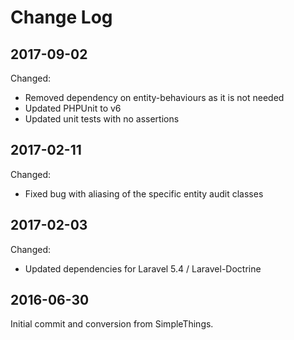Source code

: Change Log
==========

2017-09-02
----------

Changed:

 * Removed dependency on entity-behaviours as it is not needed
 * Updated PHPUnit to v6
 * Updated unit tests with no assertions

2017-02-11
----------

Changed:

 * Fixed bug with aliasing of the specific entity audit classes

2017-02-03
----------

Changed:

 * Updated dependencies for Laravel 5.4 / Laravel-Doctrine
 
2016-06-30
----------

Initial commit and conversion from SimpleThings.
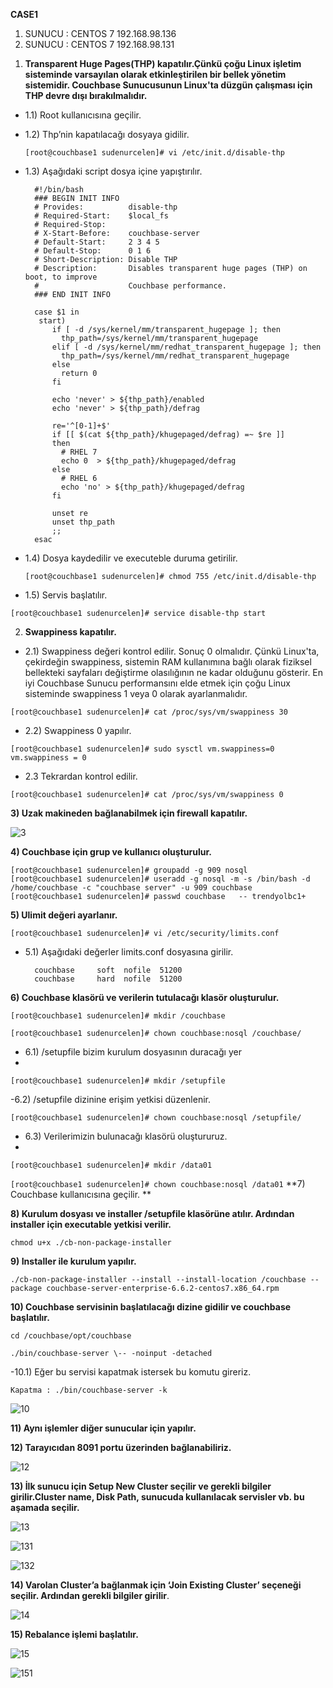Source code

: **CASE1**

1.	SUNUCU : CENTOS 7    192.168.98.136
2.	SUNUCU : CENTOS 7    192.168.98.131

1)	**Transparent Huge Pages(THP) kapatılır.Çünkü çoğu Linux işletim sisteminde varsayılan olarak etkinleştirilen bir bellek yönetim sistemidir. Couchbase Sunucusunun Linux'ta düzgün çalışması için THP devre dışı bırakılmalıdır.**

- 1.1)	Root kullanıcısına geçilir.

- 1.2)	Thp’nin kapatılacağı dosyaya gidilir.

	`[root@couchbase1 sudenurcelen]# vi /etc/init.d/disable-thp  `

- 1.3)	 Aşağıdaki script dosya içine yapıştırılır.

		#!/bin/bash
		### BEGIN INIT INFO
		# Provides:          disable-thp
		# Required-Start:    $local_fs
		# Required-Stop:
		# X-Start-Before:    couchbase-server
		# Default-Start:     2 3 4 5
		# Default-Stop:      0 1 6
		# Short-Description: Disable THP
		# Description:       Disables transparent huge pages (THP) on boot, to improve
		#                    Couchbase performance.
		### END INIT INFO

		case $1 in
 		 start)
		    if [ -d /sys/kernel/mm/transparent_hugepage ]; then
		      thp_path=/sys/kernel/mm/transparent_hugepage
		    elif [ -d /sys/kernel/mm/redhat_transparent_hugepage ]; then
		      thp_path=/sys/kernel/mm/redhat_transparent_hugepage
		    else
		      return 0
		    fi

		    echo 'never' > ${thp_path}/enabled
		    echo 'never' > ${thp_path}/defrag

		    re='^[0-1]+$'
		    if [[ $(cat ${thp_path}/khugepaged/defrag) =~ $re ]]
		    then
		      # RHEL 7
		      echo 0  > ${thp_path}/khugepaged/defrag
		    else
		      # RHEL 6
		      echo 'no' > ${thp_path}/khugepaged/defrag
		    fi

		    unset re
		    unset thp_path
		    ;;
		esac


- 1.4)	Dosya kaydedilir ve executeble duruma getirilir.

  `[root@couchbase1 sudenurcelen]# chmod 755 /etc/init.d/disable-thp`

- 1.5)	Servis başlatılır.

 `[root@couchbase1 sudenurcelen]# service disable-thp start`

2)	**Swappiness kapatılır.**

- 2.1) Swappiness değeri kontrol edilir. Sonuç 0 olmalıdır. Çünkü Linux'ta, çekirdeğin swappiness, sistemin RAM kullanımına bağlı olarak fiziksel bellekteki sayfaları değiştirme olasılığının ne kadar olduğunu gösterir. En iyi Couchbase Sunucu performansını elde etmek için çoğu Linux sisteminde swappiness 1 veya 0 olarak ayarlanmalıdır.

 `[root@couchbase1 sudenurcelen]# cat /proc/sys/vm/swappiness
30`

- 2.2) Swappiness 0 yapılır.

 `[root@couchbase1 sudenurcelen]# sudo sysctl vm.swappiness=0
vm.swappiness = 0`

- 2.3 Tekrardan kontrol edilir.

 `[root@couchbase1 sudenurcelen]# cat /proc/sys/vm/swappiness
0`

**3)	Uzak makineden bağlanabilmek için firewall kapatılır.**

![3](https://user-images.githubusercontent.com/28504151/116298800-94a1b480-a7a5-11eb-92c1-4664c4e8b065.png)



**4)	Couchbase için grup ve kullanıcı oluşturulur.**

 `[root@couchbase1 sudenurcelen]# groupadd -g 909 nosql `  
 `[root@couchbase1 sudenurcelen]# useradd -g nosql -m -s /bin/bash -d /home/couchbase -c "couchbase server" -u 909 couchbase`
`[root@couchbase1 sudenurcelen]# passwd couchbase   -- trendyolbc1+`

**5)	Ulimit değeri ayarlanır.**

 `[root@couchbase1 sudenurcelen]# vi /etc/security/limits.conf  `
- 5.1) Aşağıdaki değerler limits.conf dosyasına girilir.

		couchbase     soft  nofile  51200
		couchbase     hard  nofile  51200

**6)	Couchbase klasörü ve verilerin tutulacağı klasör oluşturulur.**

 `[root@couchbase1 sudenurcelen]# mkdir /couchbase`
 
 `[root@couchbase1 sudenurcelen]# chown couchbase:nosql /couchbase/`
 
- 6.1)  /setupfile bizim kurulum dosyasının duracağı yer
- 
 `[root@couchbase1 sudenurcelen]# mkdir /setupfile`
 
 -6.2) /setupfile dizinine erişim yetkisi düzenlenir. 
 
 `[root@couchbase1 sudenurcelen]# chown couchbase:nosql /setupfile/`
 
- 6.3) Verilerimizin bulunacağı klasörü oluştururuz.
- 
 `[root@couchbase1 sudenurcelen]# mkdir /data01`
 
 `[root@couchbase1 sudenurcelen]# chown couchbase:nosql /data01`
**7)	Couchbase kullanıcısına geçilir. **

**8)	Kurulum dosyası ve installer /setupfile klasörüne atılır. Ardından installer için executable yetkisi verilir.**

 `chmod u+x ./cb-non-package-installer`

**9)	Installer ile kurulum yapılır.**

`./cb-non-package-installer --install --install-location /couchbase --package couchbase-server-enterprise-6.6.2-centos7.x86_64.rpm`

**10)	Couchbase servisinin başlatılacağı dizine gidilir ve couchbase başlatılır.**

 `cd /couchbase/opt/couchbase`
 
 `./bin/couchbase-server \-- -noinput -detached`
 
 -10.1) Eğer bu servisi kapatmak istersek bu komutu gireriz.

 `Kapatma : ./bin/couchbase-server -k`
 
 ![10](https://user-images.githubusercontent.com/28504151/116298953-c3b82600-a7a5-11eb-9ad7-dd79748a22d5.png)

**11)	Aynı işlemler diğer sunucular için yapılır.**

**12)	Tarayıcıdan 8091 portu üzerinden bağlanabiliriz.** 

![12](https://user-images.githubusercontent.com/28504151/116299012-d6325f80-a7a5-11eb-9bb2-34ee42e53de5.png)

**13)	İlk sunucu için Setup New Cluster seçilir ve gerekli bilgiler girilir.Cluster name,  Disk Path, sunucuda kullanılacak servisler vb. bu aşamada seçilir.**

![13](https://user-images.githubusercontent.com/28504151/116299107-f2ce9780-a7a5-11eb-8e0d-6fa7ba1aadde.png)

![131](https://user-images.githubusercontent.com/28504151/116299124-f6621e80-a7a5-11eb-86bc-1f7f2dc0aff0.png)

![132](https://user-images.githubusercontent.com/28504151/116299132-f8c47880-a7a5-11eb-9a1f-6b1f5d90b8e5.png)

**14)	Varolan Cluster’a bağlanmak için ‘Join Existing Cluster’ seçeneği seçilir. Ardından gerekli bilgiler girilir**. 

![14](https://user-images.githubusercontent.com/28504151/116299174-07129480-a7a6-11eb-9de3-2c01d0a2c8b4.png)

**15)	Rebalance işlemi başlatılır.**

![15](https://user-images.githubusercontent.com/28504151/116299234-17c30a80-a7a6-11eb-97b1-653b402014ca.png)

![151](https://user-images.githubusercontent.com/28504151/116299245-1abdfb00-a7a6-11eb-8b3a-0035fd137297.png)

────────────────────────────────────────

## What the exercise asks
Search the entries for the word "Linux" and pick out every line that holds it.

## Written answer
1)	**Transparent Huge Pages(THP) kapatılır.Çünkü çoğu Linux işletim sisteminde varsayılan olarak etkinleştirilen bir bellek yönetim sistemidir. Couchbase Sunucusunun Linux'ta düzgün çalışması için THP devre dışı bırakılmalıdır.**
- 2.1) Swappiness değeri kontrol edilir. Sonuç 0 olmalıdır. Çünkü Linux'ta, çekirdeğin swappiness, sistemin RAM kullanımına bağlı olarak fiziksel bellekteki sayfaları değiştirme olasılığının ne kadar olduğunu gösterir. En iyi Couchbase Sunucu performansını elde etmek için çoğu Linux sisteminde swappiness 1 veya 0 olarak ayarlanmalıdır.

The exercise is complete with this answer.